▶ [Activity]:
Could you copy out every line of the data where the word "should" occurs?

Data records
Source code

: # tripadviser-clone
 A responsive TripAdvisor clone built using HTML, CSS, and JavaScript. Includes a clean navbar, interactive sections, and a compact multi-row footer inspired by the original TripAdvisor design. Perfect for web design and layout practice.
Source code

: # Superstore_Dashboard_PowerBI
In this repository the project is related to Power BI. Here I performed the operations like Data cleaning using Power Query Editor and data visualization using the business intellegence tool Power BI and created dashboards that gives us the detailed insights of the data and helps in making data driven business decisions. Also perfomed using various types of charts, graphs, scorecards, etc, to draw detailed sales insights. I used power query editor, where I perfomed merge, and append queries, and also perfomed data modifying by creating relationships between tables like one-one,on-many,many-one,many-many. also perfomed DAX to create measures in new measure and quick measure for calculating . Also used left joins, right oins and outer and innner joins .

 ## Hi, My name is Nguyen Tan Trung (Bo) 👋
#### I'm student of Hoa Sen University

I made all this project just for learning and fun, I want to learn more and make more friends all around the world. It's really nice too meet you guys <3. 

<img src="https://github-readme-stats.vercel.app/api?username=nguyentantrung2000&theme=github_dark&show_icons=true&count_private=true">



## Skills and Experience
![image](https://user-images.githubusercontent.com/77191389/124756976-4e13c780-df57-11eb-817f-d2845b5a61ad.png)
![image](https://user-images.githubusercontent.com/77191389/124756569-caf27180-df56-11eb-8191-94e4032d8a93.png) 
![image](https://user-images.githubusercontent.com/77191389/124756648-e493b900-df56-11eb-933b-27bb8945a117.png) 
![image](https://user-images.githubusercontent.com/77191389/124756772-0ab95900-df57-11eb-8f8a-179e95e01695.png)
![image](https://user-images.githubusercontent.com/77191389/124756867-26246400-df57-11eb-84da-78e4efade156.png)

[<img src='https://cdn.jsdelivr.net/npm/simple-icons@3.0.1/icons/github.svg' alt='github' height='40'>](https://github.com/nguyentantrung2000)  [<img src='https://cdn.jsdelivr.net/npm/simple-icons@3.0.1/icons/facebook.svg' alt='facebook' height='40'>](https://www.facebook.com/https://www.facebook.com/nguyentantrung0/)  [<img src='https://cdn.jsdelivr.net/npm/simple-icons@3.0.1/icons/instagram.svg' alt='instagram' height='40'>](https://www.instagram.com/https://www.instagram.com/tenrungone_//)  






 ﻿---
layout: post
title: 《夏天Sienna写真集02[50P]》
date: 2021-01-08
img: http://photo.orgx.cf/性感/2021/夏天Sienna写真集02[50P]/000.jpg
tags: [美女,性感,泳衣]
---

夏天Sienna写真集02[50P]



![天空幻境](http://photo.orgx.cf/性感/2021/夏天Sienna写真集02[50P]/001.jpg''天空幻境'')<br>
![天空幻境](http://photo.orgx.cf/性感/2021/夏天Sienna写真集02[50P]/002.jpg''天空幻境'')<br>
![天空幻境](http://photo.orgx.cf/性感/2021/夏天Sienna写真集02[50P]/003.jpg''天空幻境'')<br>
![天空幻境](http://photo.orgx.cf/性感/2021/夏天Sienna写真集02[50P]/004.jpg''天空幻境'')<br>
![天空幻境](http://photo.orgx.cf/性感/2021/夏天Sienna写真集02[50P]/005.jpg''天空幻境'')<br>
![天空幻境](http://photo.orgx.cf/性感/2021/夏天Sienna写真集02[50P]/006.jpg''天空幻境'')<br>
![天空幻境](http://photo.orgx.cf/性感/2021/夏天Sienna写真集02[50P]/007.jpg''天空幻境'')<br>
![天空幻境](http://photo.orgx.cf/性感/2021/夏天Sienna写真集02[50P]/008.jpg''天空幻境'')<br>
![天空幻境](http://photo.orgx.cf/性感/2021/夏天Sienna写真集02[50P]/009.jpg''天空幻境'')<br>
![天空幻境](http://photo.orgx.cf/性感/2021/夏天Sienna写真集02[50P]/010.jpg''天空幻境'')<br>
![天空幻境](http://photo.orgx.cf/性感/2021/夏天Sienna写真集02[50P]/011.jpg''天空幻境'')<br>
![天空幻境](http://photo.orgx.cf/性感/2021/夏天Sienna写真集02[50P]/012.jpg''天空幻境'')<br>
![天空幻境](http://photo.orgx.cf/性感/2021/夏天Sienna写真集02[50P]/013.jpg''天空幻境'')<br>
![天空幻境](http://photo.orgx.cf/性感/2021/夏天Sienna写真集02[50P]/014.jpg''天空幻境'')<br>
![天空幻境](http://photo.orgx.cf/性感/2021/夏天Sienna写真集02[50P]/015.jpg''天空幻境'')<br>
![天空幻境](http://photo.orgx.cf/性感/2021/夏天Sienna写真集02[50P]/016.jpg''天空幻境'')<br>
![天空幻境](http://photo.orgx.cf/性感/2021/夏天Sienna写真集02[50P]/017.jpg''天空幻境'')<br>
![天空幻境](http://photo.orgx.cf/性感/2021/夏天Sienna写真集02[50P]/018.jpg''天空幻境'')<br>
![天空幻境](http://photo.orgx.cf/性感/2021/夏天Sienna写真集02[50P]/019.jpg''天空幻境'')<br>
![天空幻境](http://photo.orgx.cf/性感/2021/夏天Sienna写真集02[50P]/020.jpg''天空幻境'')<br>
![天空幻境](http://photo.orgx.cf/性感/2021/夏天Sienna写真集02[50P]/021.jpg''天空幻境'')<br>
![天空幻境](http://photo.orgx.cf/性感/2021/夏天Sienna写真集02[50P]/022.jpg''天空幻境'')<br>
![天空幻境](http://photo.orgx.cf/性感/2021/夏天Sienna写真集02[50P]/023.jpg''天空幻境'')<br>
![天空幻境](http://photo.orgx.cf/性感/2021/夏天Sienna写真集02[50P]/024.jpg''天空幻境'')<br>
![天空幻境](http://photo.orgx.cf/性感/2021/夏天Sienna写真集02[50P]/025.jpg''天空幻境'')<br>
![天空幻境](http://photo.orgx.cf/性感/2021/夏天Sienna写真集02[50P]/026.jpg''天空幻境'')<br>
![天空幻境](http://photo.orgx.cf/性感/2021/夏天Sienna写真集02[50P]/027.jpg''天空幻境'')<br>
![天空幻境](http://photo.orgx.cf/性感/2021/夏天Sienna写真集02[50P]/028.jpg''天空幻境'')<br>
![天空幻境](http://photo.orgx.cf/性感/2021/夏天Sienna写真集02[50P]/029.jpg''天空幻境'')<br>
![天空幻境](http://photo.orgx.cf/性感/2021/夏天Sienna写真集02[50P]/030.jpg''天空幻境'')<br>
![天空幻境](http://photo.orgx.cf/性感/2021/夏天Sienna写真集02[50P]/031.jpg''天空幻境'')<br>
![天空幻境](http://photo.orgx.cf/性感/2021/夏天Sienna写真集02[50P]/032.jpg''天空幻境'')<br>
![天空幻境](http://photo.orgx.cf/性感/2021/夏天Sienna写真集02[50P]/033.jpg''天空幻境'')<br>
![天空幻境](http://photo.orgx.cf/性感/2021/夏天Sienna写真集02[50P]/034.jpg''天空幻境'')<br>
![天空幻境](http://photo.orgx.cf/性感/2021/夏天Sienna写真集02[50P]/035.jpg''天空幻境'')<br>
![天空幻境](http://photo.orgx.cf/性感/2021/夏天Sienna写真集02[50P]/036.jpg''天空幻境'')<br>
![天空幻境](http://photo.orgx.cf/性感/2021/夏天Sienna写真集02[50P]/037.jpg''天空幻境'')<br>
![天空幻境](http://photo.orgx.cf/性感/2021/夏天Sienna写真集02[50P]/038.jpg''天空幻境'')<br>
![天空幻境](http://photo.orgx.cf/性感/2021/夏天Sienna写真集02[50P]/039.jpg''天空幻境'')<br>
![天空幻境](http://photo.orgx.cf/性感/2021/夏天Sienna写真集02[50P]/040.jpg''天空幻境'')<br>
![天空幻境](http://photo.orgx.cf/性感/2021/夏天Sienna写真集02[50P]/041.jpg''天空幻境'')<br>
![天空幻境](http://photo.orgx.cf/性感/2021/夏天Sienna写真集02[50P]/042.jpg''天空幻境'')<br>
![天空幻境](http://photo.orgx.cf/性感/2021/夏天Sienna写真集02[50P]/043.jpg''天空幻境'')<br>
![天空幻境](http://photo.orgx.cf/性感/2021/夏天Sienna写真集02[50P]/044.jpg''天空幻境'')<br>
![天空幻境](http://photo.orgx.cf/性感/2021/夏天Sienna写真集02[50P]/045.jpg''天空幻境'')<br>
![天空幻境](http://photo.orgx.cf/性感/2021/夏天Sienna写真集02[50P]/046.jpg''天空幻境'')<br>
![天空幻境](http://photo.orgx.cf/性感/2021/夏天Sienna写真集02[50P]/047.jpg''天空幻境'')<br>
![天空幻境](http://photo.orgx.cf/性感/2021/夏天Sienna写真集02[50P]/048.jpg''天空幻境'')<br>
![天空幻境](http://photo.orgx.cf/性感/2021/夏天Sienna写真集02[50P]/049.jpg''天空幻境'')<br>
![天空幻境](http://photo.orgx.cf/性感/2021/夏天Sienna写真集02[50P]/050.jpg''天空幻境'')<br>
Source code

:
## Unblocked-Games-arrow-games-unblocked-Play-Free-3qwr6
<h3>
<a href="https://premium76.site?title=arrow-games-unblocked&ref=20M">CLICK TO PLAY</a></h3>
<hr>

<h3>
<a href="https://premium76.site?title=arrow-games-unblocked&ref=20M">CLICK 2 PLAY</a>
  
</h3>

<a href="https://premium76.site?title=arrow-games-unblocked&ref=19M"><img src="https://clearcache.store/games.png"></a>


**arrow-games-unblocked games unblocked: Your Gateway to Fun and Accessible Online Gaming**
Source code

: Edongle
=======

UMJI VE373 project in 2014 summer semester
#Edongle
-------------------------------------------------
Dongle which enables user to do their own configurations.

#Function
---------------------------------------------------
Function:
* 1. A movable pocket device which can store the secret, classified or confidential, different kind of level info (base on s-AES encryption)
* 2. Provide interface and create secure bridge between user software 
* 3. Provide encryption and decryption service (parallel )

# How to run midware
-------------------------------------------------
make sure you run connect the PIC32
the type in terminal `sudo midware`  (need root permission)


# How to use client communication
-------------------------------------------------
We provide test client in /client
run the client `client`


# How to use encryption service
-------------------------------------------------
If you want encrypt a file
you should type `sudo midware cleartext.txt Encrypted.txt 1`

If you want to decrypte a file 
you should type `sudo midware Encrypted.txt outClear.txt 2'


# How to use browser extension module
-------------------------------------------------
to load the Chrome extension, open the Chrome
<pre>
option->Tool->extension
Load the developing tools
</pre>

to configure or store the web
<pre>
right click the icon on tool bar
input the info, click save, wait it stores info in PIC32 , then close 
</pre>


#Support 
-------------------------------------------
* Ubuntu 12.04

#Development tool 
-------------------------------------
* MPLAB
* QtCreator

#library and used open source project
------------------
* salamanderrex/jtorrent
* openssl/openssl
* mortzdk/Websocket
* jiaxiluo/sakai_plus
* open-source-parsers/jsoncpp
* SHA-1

▶ [Solution to the exercise]:
you should type `sudo midware cleartext.txt Encrypted.txt 1`
you should type `sudo midware Encrypted.txt outClear.txt 2'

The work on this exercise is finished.